Pure honeypots are full-scale systems running on multiple servers that completely mimic a real production environment. These are the most resource-intensive but also the most convincing.

Malware honeypots are specifically designed to attract malicious software by imitating a vulnerable system, like an unpatched web server. Security teams use them to capture and study new strains of malware as they appear in the wild.

Honeytokens and Honeynets

The honeypot concept has expanded into a broader ecosystem of deception tools. A honeytoken is a smaller, more targeted version of the same idea.

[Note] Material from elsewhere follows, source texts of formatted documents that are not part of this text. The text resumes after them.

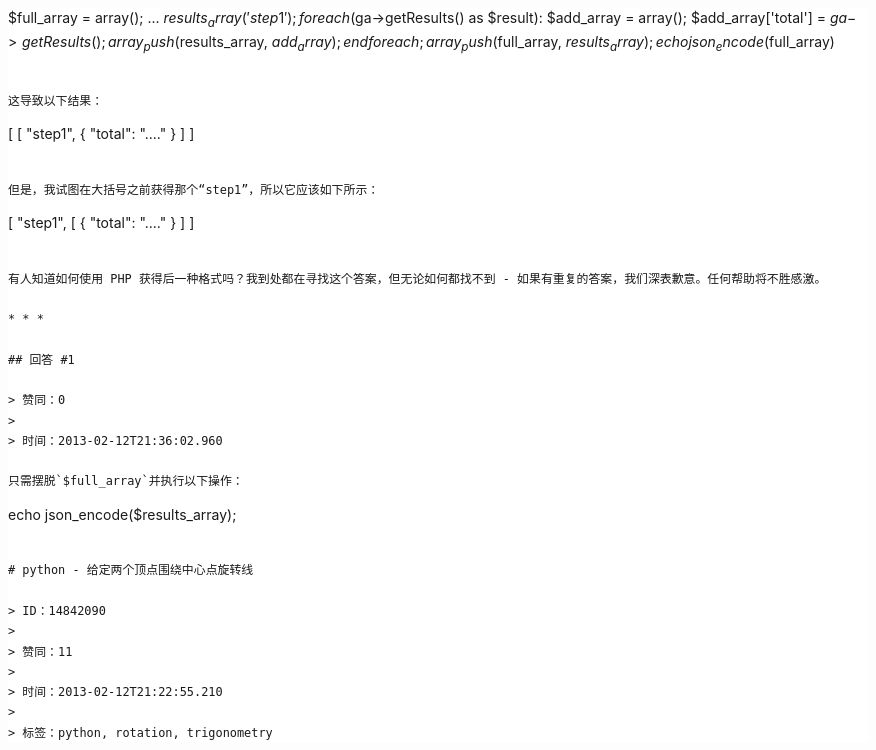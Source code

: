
 ```
```
$full_array = array();
...
$results_array('step1');
foreach($ga->getResults() as $result):
     $add_array = array();
     $add_array['total'] = $ga->getResults();
     array_push($results_array, $add_array);
endforeach;
array_push($full_array, $results_array);
echo json_encode($full_array) 
```

这导致以下结果：

```
[
   [
      "step1",
         {
            "total": "...."
         }
   ]
] 
```

但是，我试图在大括号之前获得那个“step1”，所以它应该如下所示：

```
[
   "step1",
      [
           {
             "total": "...."
           }
      ]
] 
```

有人知道如何使用 PHP 获得后一种格式吗？我到处都在寻找这个答案，但无论如何都找不到 - 如果有重复的答案，我们深表歉意。任何帮助将不胜感激。

* * *

## 回答 #1

> 赞同：0
> 
> 时间：2013-02-12T21:36:02.960

只需摆脱`$full_array`并执行以下操作：

```
echo json_encode($results_array); 
```

# python - 给定两个顶点围绕中心点旋转线

> ID：14842090
> 
> 赞同：11
> 
> 时间：2013-02-12T21:22:55.210
> 
> 标签：python, rotation, trigonometry
```
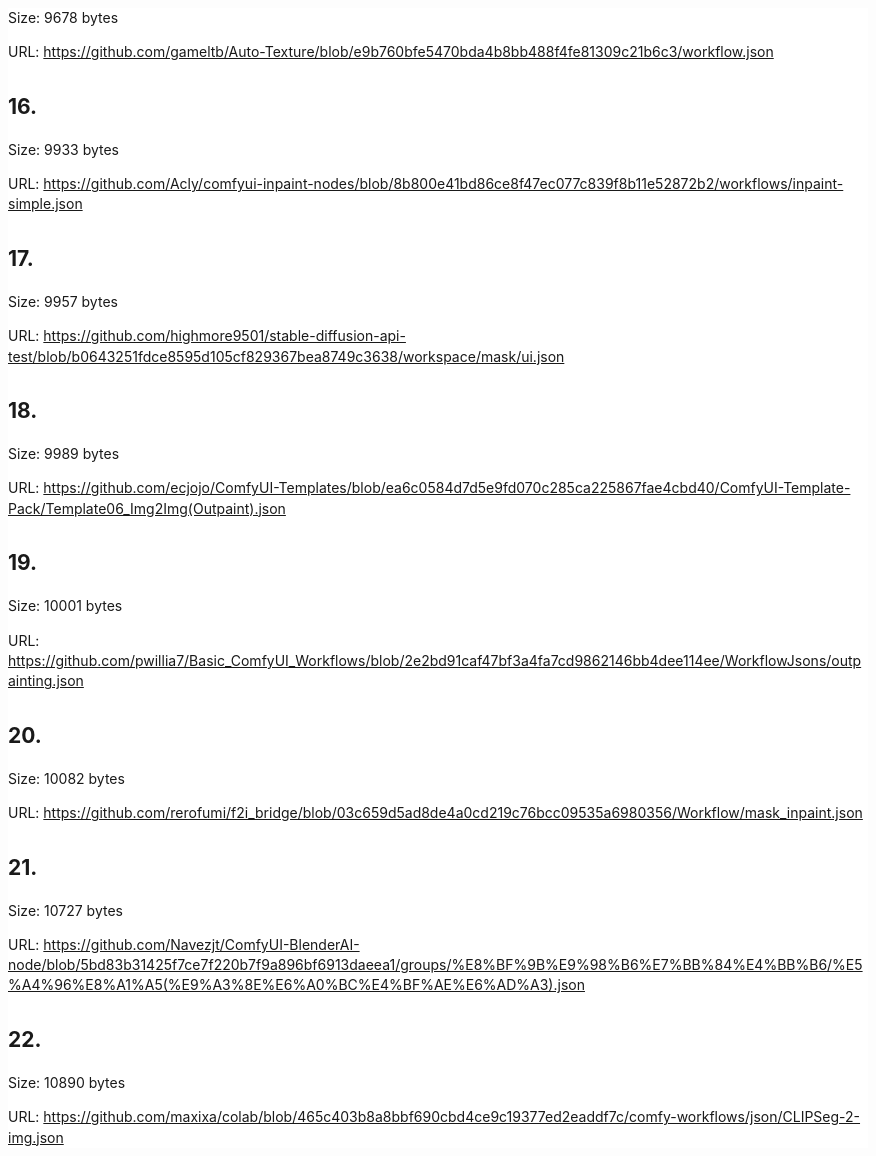 Size: 9678 bytes

URL: https://github.com/gameltb/Auto-Texture/blob/e9b760bfe5470bda4b8bb488f4fe81309c21b6c3/workflow.json

## 16. 

Size: 9933 bytes

URL: https://github.com/Acly/comfyui-inpaint-nodes/blob/8b800e41bd86ce8f47ec077c839f8b11e52872b2/workflows/inpaint-simple.json

## 17. 

Size: 9957 bytes

URL: https://github.com/highmore9501/stable-diffusion-api-test/blob/b0643251fdce8595d105cf829367bea8749c3638/workspace/mask/ui.json

## 18. 

Size: 9989 bytes

URL: https://github.com/ecjojo/ComfyUI-Templates/blob/ea6c0584d7d5e9fd070c285ca225867fae4cbd40/ComfyUI-Template-Pack/Template06_Img2Img(Outpaint).json

## 19. 

Size: 10001 bytes

URL: https://github.com/pwillia7/Basic_ComfyUI_Workflows/blob/2e2bd91caf47bf3a4fa7cd9862146bb4dee114ee/WorkflowJsons/outpainting.json

## 20. 

Size: 10082 bytes

URL: https://github.com/rerofumi/f2i_bridge/blob/03c659d5ad8de4a0cd219c76bcc09535a6980356/Workflow/mask_inpaint.json

## 21. 

Size: 10727 bytes

URL: https://github.com/Navezjt/ComfyUI-BlenderAI-node/blob/5bd83b31425f7ce7f220b7f9a896bf6913daeea1/groups/%E8%BF%9B%E9%98%B6%E7%BB%84%E4%BB%B6/%E5%A4%96%E8%A1%A5(%E9%A3%8E%E6%A0%BC%E4%BF%AE%E6%AD%A3).json

## 22. 

Size: 10890 bytes

URL: https://github.com/maxixa/colab/blob/465c403b8a8bbf690cbd4ce9c19377ed2eaddf7c/comfy-workflows/json/CLIPSeg-2-img.json
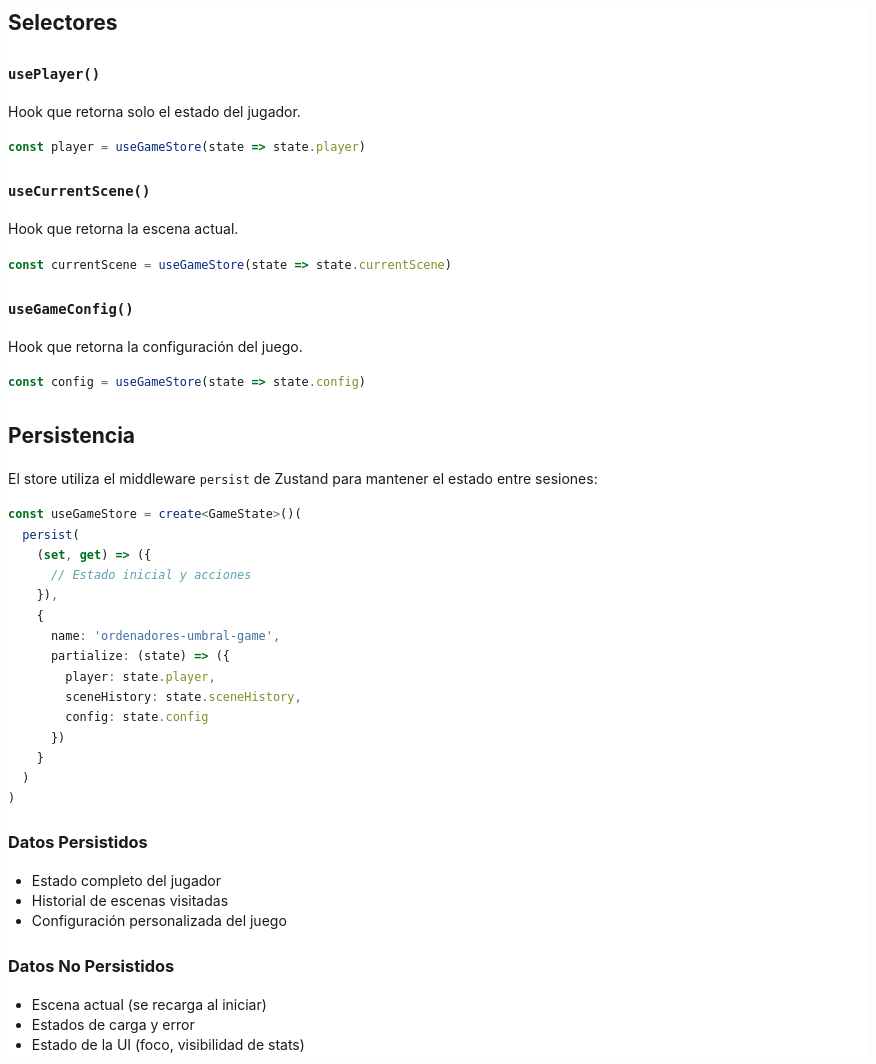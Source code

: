 ## Selectores

### `usePlayer()`
Hook que retorna solo el estado del jugador.

```typescript
const player = useGameStore(state => state.player)
```

### `useCurrentScene()`
Hook que retorna la escena actual.

```typescript
const currentScene = useGameStore(state => state.currentScene)
```

### `useGameConfig()`
Hook que retorna la configuración del juego.

```typescript
const config = useGameStore(state => state.config)
```

## Persistencia

El store utiliza el middleware `persist` de Zustand para mantener el estado entre sesiones:

```typescript
const useGameStore = create<GameState>()(
  persist(
    (set, get) => ({
      // Estado inicial y acciones
    }),
    {
      name: 'ordenadores-umbral-game',
      partialize: (state) => ({
        player: state.player,
        sceneHistory: state.sceneHistory,
        config: state.config
      })
    }
  )
)
```

### Datos Persistidos
- Estado completo del jugador
- Historial de escenas visitadas
- Configuración personalizada del juego

### Datos No Persistidos
- Escena actual (se recarga al iniciar)
- Estados de carga y error
- Estado de la UI (foco, visibilidad de stats)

Instead of an entire fake system, it’s a single decoy item embedded inside a real system: a fake set of login credentials, a bogus database entry, or a dummy document. Any interaction with a honeytoken is an immediate red flag, because no legitimate user would ever touch it. Honeytokens are particularly useful for catching insider threats and detecting unauthorized access to specific data. The term was coined in 2003 by security researcher Augusto Paes de Barros.

A honeynet takes the concept in the other direction, scaling up to an entire network of interconnected honeypots. This gives security teams a broader view of how attackers move laterally through systems once they’ve gained initial access.

Risks of Running a Honeypot

Honeypots aren’t risk-free. The most serious concern is isolation. If a honeypot isn’t properly separated from the rest of the network, a skilled attacker who compromises it could use it as a launching point to reach real systems. In other words, the decoy becomes a doorway. Proper network segmentation is essential to prevent this kind of breakout.

There’s also the question of maintenance. A honeypot that looks outdated or implausible won’t fool experienced attackers. Keeping it convincing requires ongoing effort to match what real systems in the organization look like.

Legal Questions Around Honeypots

Law enforcement agencies also use honeypots to catch cybercriminals, which raises the question of entrapment. In the U.S., honeypots are generally not considered entrapment because they don’t persuade anyone to commit a crime. They simply provide an opportunity. For a defendant to successfully claim entrapment, they’d need to show that the government came up with the idea for the crime, actively persuaded them to commit it, and that they had no prior inclination to do so. A honeypot sitting passively on a network doesn’t meet that standard.

In Europe, the legal framework looks slightly different. The European Convention on Human Rights guarantees fair hearings and protections around privacy. Unlawful police incitement could violate these rights. However, exceptions exist when surveillance is necessary for national security, public safety, or crime prevention, and law enforcement can typically justify cyber stings under these exceptions. One emerging concern involves international cooperation: when countries with different legal standards share data from honeypot operations, there’s a risk that individual privacy protections get diluted in the process.

The Espionage Meaning

Outside of computing, a honeypot (or “honey trap”) refers to using romantic or sexual relationships as tools for intelligence gathering. This is one of the oldest techniques in espionage. Spymasters across centuries have trained operatives to use attraction to extract secrets, compromise targets, or create blackmail leverage.

One of the most famous cases involved the Profumo affair in 1960s Britain. Yevgeny Ivanov, a Soviet attaché in London, became entangled with Christine Keeler, who was simultaneously the lover of John Profumo, the British Secretary of State for War. Profumo was involved in sensitive Cold War military planning with the United States. When the affair became public in 1963, it became a major political scandal. More recently, MI5 distributed a document to hundreds of British banks and businesses warning that Chinese intelligence services were cultivating long-term relationships and exploiting sexual vulnerabilities to pressure individuals into cooperation.

Whether digital or personal, the honeypot relies on the same principle: presenting something desirable, then using the target’s own actions against them.